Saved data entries

.....

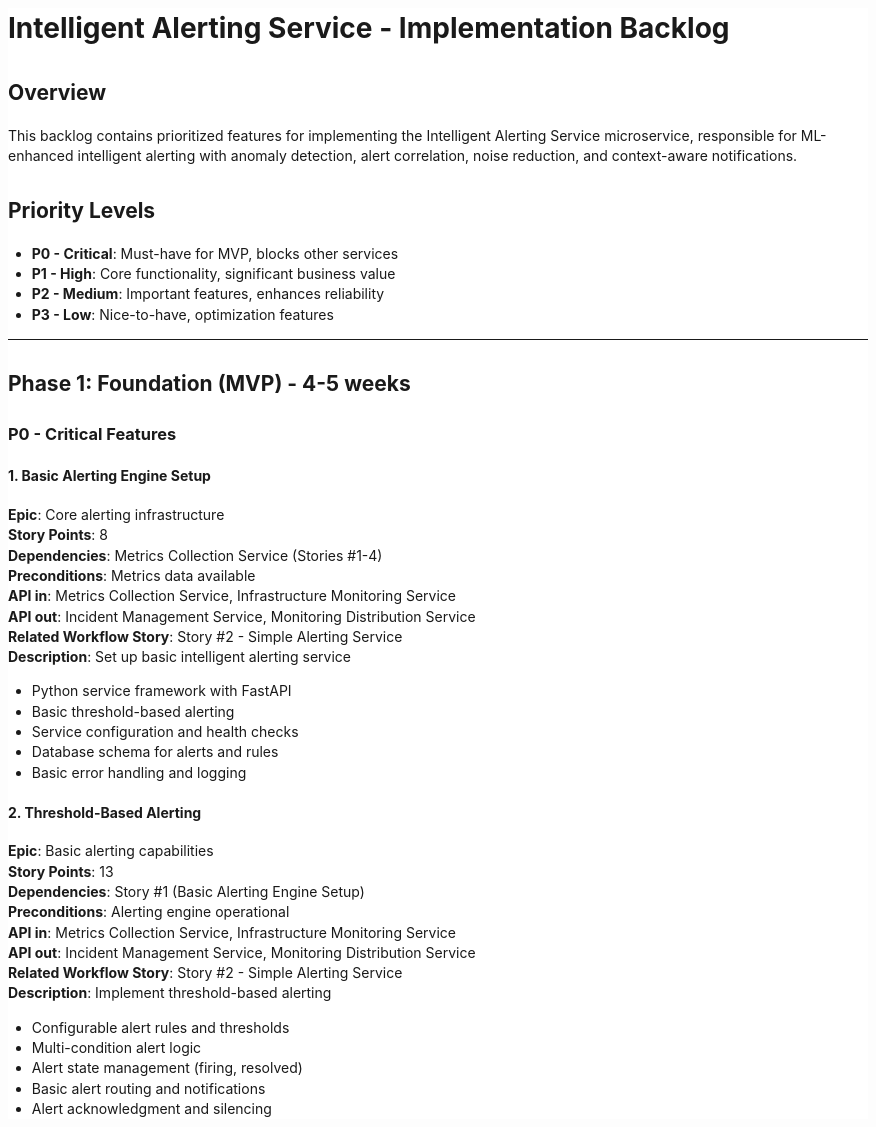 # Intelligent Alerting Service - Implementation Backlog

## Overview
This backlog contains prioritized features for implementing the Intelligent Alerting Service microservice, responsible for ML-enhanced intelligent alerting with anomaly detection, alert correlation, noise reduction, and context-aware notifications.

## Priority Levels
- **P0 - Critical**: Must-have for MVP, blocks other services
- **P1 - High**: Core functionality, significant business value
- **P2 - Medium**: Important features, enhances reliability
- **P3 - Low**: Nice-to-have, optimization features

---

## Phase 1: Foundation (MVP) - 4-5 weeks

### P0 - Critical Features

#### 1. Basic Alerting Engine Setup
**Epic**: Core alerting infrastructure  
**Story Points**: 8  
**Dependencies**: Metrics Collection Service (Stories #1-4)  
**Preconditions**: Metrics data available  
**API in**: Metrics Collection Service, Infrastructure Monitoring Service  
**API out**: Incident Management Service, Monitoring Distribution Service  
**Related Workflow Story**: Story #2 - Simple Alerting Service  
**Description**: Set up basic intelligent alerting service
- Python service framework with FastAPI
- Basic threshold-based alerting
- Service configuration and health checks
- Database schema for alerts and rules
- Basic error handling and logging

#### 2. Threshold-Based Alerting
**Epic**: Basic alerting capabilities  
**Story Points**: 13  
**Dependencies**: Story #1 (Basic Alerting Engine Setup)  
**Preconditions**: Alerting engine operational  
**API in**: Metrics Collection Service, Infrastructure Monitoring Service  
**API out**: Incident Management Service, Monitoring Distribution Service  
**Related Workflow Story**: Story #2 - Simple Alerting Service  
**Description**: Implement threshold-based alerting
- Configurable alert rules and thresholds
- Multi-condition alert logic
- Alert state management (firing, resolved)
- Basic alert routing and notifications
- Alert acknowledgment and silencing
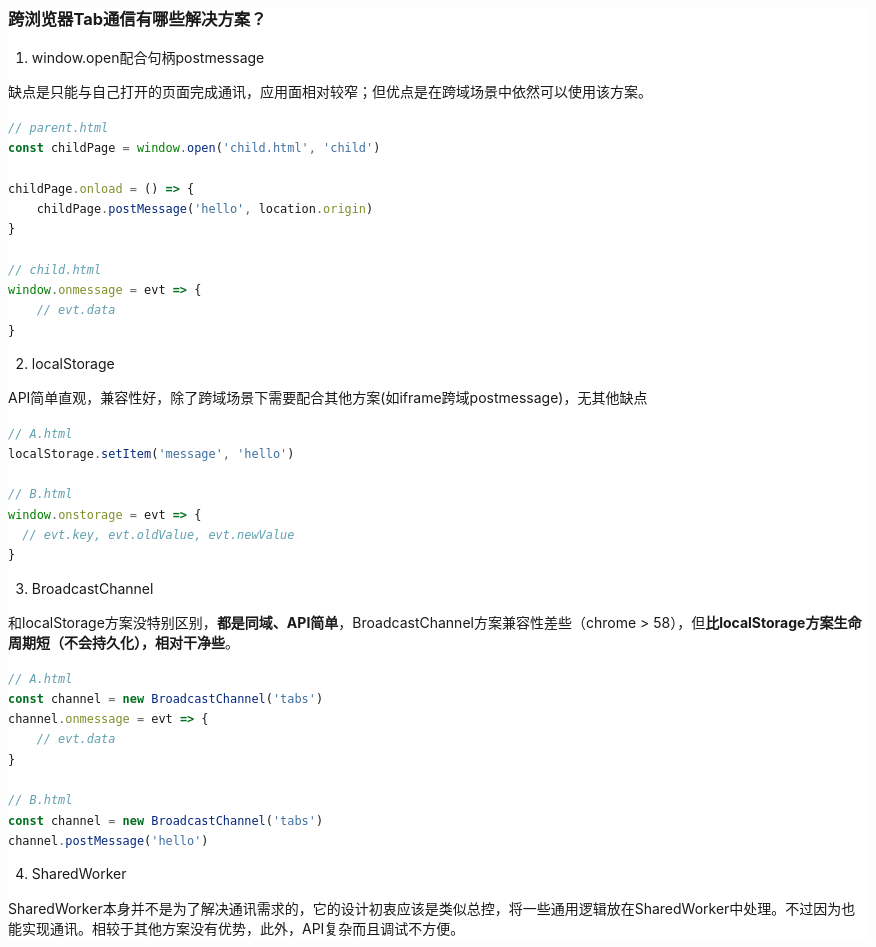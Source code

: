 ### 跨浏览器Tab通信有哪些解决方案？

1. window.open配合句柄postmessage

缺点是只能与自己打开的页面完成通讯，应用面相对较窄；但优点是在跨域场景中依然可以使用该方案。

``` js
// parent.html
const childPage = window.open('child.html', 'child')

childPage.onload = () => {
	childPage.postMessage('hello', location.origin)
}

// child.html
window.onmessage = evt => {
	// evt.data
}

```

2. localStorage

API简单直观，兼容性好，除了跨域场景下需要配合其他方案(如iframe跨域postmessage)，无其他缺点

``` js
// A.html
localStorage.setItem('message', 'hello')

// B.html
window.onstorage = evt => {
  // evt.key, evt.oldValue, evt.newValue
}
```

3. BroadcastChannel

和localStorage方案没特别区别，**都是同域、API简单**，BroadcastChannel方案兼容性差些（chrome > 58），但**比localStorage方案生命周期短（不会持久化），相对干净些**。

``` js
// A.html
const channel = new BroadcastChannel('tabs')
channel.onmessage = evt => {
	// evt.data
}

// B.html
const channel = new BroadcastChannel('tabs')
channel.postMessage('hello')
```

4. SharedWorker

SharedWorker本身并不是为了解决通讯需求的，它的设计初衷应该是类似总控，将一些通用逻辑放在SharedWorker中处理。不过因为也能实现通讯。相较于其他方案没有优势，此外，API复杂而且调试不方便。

.....

Assignment:
Begin at the top of the records above and retype each line exactly until the line containing "This backlog contains", which is included. Skip all pictures.

Task output:
 # Intelligent Alerting Service - Implementation Backlog

## Overview
This backlog contains prioritized features for implementing the Intelligent Alerting Service microservice, responsible for ML-enhanced intelligent alerting with anomaly detection, alert correlation, noise reduction, and context-aware notifications.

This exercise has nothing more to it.